───── GIVEN RECORDS

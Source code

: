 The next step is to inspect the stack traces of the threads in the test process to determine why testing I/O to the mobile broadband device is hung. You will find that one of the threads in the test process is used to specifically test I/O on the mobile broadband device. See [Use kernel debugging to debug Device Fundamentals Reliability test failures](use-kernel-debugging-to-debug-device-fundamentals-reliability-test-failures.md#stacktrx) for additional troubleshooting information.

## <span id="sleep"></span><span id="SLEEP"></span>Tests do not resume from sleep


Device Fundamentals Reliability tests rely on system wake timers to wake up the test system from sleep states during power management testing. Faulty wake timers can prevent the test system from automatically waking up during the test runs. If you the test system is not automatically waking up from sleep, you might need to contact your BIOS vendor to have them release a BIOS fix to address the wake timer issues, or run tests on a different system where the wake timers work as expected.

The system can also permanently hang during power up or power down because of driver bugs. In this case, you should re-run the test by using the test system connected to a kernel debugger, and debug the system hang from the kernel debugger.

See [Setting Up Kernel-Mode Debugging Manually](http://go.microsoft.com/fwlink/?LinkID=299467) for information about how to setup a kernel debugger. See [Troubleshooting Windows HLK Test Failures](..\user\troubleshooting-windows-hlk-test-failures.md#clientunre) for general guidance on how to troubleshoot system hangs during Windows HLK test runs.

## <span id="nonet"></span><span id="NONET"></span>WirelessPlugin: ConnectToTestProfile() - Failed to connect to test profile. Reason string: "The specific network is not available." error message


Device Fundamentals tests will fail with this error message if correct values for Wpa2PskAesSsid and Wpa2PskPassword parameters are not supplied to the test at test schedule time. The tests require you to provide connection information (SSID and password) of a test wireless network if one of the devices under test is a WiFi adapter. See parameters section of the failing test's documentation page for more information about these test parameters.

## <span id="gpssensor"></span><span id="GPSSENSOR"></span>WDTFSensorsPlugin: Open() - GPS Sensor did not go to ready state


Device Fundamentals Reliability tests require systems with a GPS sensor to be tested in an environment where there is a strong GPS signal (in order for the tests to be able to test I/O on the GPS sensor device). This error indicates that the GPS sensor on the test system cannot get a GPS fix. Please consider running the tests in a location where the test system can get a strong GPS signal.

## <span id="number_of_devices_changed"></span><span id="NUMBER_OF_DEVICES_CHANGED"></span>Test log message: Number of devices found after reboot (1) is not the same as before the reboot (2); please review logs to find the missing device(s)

──────────

Give the exact lines, and only those, from the line containing "Device Fundamentals Reliability tests rely" through the line containing "See [Setting Up" in the entries above.

[YOUR SOLUTION]:
Device Fundamentals Reliability tests rely on system wake timers to wake up the test system from sleep states during power management testing. Faulty wake timers can prevent the test system from automatically waking up during the test runs. If you the test system is not automatically waking up from sleep, you might need to contact your BIOS vendor to have them release a BIOS fix to address the wake timer issues, or run tests on a different system where the wake timers work as expected.

The system can also permanently hang during power up or power down because of driver bugs. In this case, you should re-run the test by using the test system connected to a kernel debugger, and debug the system hang from the kernel debugger.

See [Setting Up Kernel-Mode Debugging Manually](http://go.microsoft.com/fwlink/?LinkID=299467) for information about how to setup a kernel debugger. See [Troubleshooting Windows HLK Test Failures](..\user\troubleshooting-windows-hlk-test-failures.md#clientunre) for general guidance on how to troubleshoot system hangs during Windows HLK test runs.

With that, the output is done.